* _PROVIDED RECORDS_:
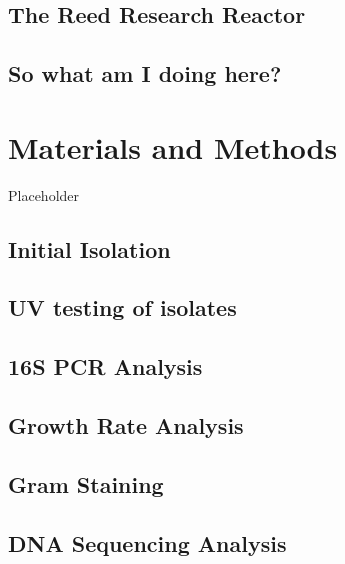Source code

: \documentclass[12pt,twoside]{reedthesis}
\begin{document}
\hypertarget{the-reed-research-reactor}{%
\section{The Reed Research Reactor}\label{the-reed-research-reactor}}

\hypertarget{so-what-am-i-doing-here}{%
\section{So what am I doing here?}\label{so-what-am-i-doing-here}}

\hypertarget{mat-met}{%
\chapter{Materials and Methods}\label{mat-met}}

Placeholder

\hypertarget{initial-isolation}{%
\section{Initial Isolation}\label{initial-isolation}}

\hypertarget{uv-testing-of-isolates}{%
\section{UV testing of isolates}\label{uv-testing-of-isolates}}

\hypertarget{s-pcr-analysis}{%
\section{16S PCR Analysis}\label{s-pcr-analysis}}

\hypertarget{growth-rate-analysis}{%
\section{Growth Rate Analysis}\label{growth-rate-analysis}}

\hypertarget{gram-staining}{%
\section{Gram Staining}\label{gram-staining}}

\hypertarget{dna-sequencing-analysis}{%
\section{DNA Sequencing Analysis}\label{dna-sequencing-analysis}}
\end{document}
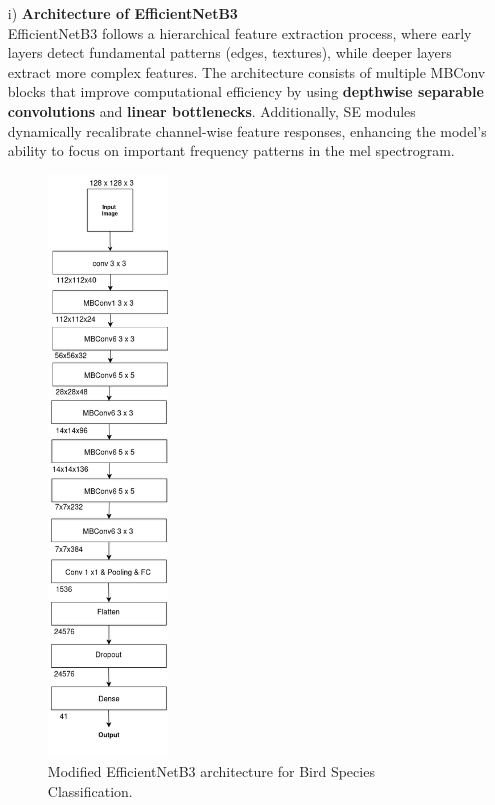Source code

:      \begin{itemize}
      \item[i)] \textbf{Architecture of EfficientNetB3} \\
            EfficientNetB3 follows a hierarchical feature extraction process, where early layers detect fundamental patterns (edges, textures), while deeper layers extract more complex features. The architecture consists of multiple MBConv blocks that improve computational efficiency by using \textbf{depthwise separable convolutions} and \textbf{linear bottlenecks}. Additionally, SE modules dynamically recalibrate channel-wise feature responses, enhancing the model’s ability to focus on important frequency patterns in the mel spectrogram.
            
            \begin{figure}[h!]
                  \centering
                  \includegraphics[width=0.3\textwidth]{images/MajorProject-efficientNetB3 architecture.png}
                  \caption{Modified EfficientNetB3 architecture for Bird Species Classification.}
                  \label{fig:efficientnetb3}
            \end{figure}
            

\end{itemize}
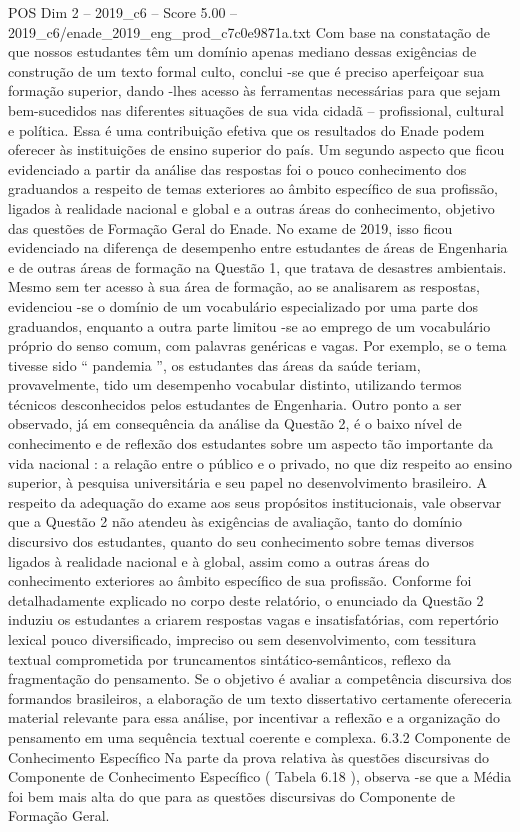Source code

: \begin{textsample}{POS Dim 2 – 2019\_c6 – Score 5.00 – 2019\_c6/enade\_2019\_eng\_prod\_c7c0e9871a.txt}
Com base na constatação de que nossos estudantes têm um domínio apenas mediano dessas exigências de construção de um texto formal culto, conclui -se que é preciso aperfeiçoar sua formação superior, dando -lhes acesso às ferramentas necessárias para que sejam bem-sucedidos nas diferentes situações de sua vida cidadã – profissional, cultural e política.
Essa é uma contribuição efetiva que os resultados do Enade podem oferecer às instituições de ensino superior do país.
Um segundo aspecto que ficou evidenciado a partir da análise das respostas foi o pouco conhecimento dos graduandos a respeito de temas exteriores ao âmbito específico de sua profissão, ligados à realidade nacional e global e a outras áreas do conhecimento, objetivo das questões de Formação Geral do Enade.
No exame de 2019, isso ficou evidenciado na diferença de desempenho entre estudantes de áreas de Engenharia e de outras áreas de formação na Questão 1, que tratava de desastres ambientais.
Mesmo sem ter acesso à sua área de formação, ao se analisarem as respostas, evidenciou -se o domínio de um vocabulário especializado por uma parte dos graduandos, enquanto a outra parte limitou -se ao emprego de um vocabulário próprio do senso comum, com palavras genéricas e vagas.
Por exemplo, se o tema tivesse sido “ pandemia ”, os estudantes das áreas da saúde teriam, provavelmente, tido um desempenho vocabular distinto, utilizando termos técnicos desconhecidos pelos estudantes de Engenharia.
Outro ponto a ser observado, já em consequência da análise da Questão 2, é o baixo nível de conhecimento e de reflexão dos estudantes sobre um aspecto tão importante da vida nacional : a relação entre o público e o privado, no que diz respeito ao ensino superior, à pesquisa universitária e seu papel no desenvolvimento brasileiro.
A respeito da adequação do exame aos seus propósitos institucionais, vale observar que a Questão 2 não atendeu às exigências de avaliação, tanto do domínio discursivo dos estudantes, quanto do seu conhecimento sobre temas diversos ligados à realidade nacional e à global, assim como a outras áreas do conhecimento exteriores ao âmbito específico de sua profissão.
Conforme foi detalhadamente explicado no corpo deste relatório, o enunciado da Questão 2 induziu os estudantes a criarem respostas vagas e insatisfatórias, com repertório lexical pouco diversificado, impreciso ou sem desenvolvimento, com tessitura textual comprometida por truncamentos sintático-semânticos, reflexo da fragmentação do pensamento.
Se o objetivo é avaliar a competência discursiva dos formandos brasileiros, a elaboração de um texto dissertativo certamente ofereceria material relevante para essa análise, por incentivar a reflexão e a organização do pensamento em uma sequência textual coerente e complexa. 6.3.2 Componente de Conhecimento Específico Na parte da prova relativa às questões discursivas do Componente de Conhecimento Específico ( Tabela 6.18 ), observa -se que a Média foi bem mais alta do que para as questões discursivas do Componente de Formação Geral.

\end{textsample}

* _WHAT IS BEING ASKED_:
Return each full line of the entries that contains the word "hypertarget".

* _COMPLETED TASK_:
\hypertarget{the-reed-research-reactor}{%
\hypertarget{so-what-am-i-doing-here}{%
\hypertarget{mat-met}{%
\hypertarget{initial-isolation}{%
\hypertarget{uv-testing-of-isolates}{%
\hypertarget{s-pcr-analysis}{%
\hypertarget{growth-rate-analysis}{%
\hypertarget{gram-staining}{%
\hypertarget{dna-sequencing-analysis}{%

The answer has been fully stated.